At the beginning of the year, I decided I wasn't going to budget a trip to a trade show. Most store owners don't go to shows every year, but I felt it was a great way to stay informed about the game industry. I can usually point to something I learned at a show that justified the expense in the long run, but this year I decided to focus on the bottom line, short term survival. The problem with the hobby game industry is that everyone is in their tiered silos.

Good information is hard to acquire, despite the emails, blogs, and forums. What you end up getting are press releases or the same people talking, many of whom you've heard quite enough of. The publishers have a relationship with the distributors, but not the stores.
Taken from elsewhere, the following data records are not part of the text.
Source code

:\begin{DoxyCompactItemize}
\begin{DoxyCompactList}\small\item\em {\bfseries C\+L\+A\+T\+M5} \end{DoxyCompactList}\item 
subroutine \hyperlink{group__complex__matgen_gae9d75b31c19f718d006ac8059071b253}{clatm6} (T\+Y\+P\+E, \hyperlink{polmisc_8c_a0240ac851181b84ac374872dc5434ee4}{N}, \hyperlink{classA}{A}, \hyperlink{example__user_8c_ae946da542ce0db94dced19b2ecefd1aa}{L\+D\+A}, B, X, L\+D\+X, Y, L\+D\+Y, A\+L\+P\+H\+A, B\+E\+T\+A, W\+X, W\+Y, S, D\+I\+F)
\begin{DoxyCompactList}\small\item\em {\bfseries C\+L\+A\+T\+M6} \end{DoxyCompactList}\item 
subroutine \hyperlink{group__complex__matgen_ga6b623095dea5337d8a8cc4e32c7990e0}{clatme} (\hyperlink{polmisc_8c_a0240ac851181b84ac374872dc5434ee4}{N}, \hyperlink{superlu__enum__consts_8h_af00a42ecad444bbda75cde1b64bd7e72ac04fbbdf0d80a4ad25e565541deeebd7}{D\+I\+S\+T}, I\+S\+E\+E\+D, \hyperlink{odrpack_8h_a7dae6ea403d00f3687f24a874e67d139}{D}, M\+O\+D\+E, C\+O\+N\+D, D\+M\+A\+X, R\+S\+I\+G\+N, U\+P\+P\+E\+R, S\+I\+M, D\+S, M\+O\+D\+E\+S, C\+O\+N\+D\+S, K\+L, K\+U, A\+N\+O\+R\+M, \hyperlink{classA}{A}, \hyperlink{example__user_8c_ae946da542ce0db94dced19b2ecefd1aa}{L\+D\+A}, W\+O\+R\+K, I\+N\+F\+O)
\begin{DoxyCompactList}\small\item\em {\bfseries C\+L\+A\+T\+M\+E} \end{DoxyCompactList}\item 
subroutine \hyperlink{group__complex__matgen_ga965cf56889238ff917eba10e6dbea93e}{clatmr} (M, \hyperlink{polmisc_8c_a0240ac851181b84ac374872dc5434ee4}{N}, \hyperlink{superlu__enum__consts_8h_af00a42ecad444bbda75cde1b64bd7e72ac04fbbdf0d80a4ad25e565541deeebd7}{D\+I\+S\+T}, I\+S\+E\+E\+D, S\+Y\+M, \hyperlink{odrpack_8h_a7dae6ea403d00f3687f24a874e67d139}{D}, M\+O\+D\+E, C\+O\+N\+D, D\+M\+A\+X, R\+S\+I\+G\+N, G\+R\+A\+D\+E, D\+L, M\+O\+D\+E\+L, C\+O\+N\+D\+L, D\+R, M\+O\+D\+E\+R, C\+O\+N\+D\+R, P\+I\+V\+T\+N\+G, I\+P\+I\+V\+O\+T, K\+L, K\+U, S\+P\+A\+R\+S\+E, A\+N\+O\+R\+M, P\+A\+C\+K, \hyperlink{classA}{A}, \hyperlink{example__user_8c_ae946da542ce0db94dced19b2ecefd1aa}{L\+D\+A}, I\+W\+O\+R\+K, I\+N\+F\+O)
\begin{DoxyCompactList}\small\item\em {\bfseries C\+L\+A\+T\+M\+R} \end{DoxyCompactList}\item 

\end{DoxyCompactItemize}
The stores relate to the distributors, but not the publishers. The distributors closely guard their own information against their crafty competitors. The same people say the same things, year after year, without much diversity or new ideas. You often end up with harsh words between the producers and sellers, with both thinking the other isn't properly doing their job, both thinking the other doesn't understand the complexities of their position. Getting insight into each others world is not only good for business, it might be necessary for industry survival.

What's needed are candid discussions. I don't need the official line, I need to know what someone would tell me if we went out for a beer. The hobby game industry is very small. You would think you could predict how it would act, but it's remarkably difficult. While publicly traded companies are legally obligated to maximize their shareholder value, usually with predictable outcomes, the hobby game industry is by nature irrational. Sure, everyone wants to make money, but they could all do it easier elsewhere. A divorce, money problems, animosity towards a competitor or the belief that "it's how it's done" can make rational people make seemingly irrational decisions. Understanding what is happening so we can make good decisions in our silos can be next to impossible unless you've got a few beer buddies in the industry. The more socially adept spend hours on the phone each week just getting an industry pulse. It's exhausting.

The good news then, is that it's becoming easier to share information, and without the expense of a trade show or hours on the phone. Social networking has been the key for me, both Twitter and Facebook. It's admittedly a lot of work, but after you decide who you want to grok information from, you can let the bits wash over you until you've got a pattern of information that answers your questions and informs your view. The technology is obviously in its infancy, and I'm guessing will be different shortly, but the benefits are undeniable for me. There's a level of information sharing, and value gleaned from those who don't even know their projecting it, that would have required many six packs to acquire. Grok is the perfect term for this too:

Grok means to understand so thoroughly that the observer becomes a part of the observed—to merge, blend, intermarry, lose identity in group experience. It means almost everything that we mean by religion, philosophy, and science—and it means as little to us (because of our Earthly assumptions) as color means to a blind man.

The key, of course, is knowing who you want to follow, friend, or otherwise grok. Hopefully they project more than the usual press releases. Most of us have personal accounts and business accounts, meaning we can market to others with one account while "being ourselves" with the other. Both are tremendously useful, I find. All of this probably sounds terribly obvious right now, but it's amazing how it has developed in such a short time. With Google Wave in development (I just set up my account!), I'm sure we'll be seeing more of this, and in increasingly usable formats.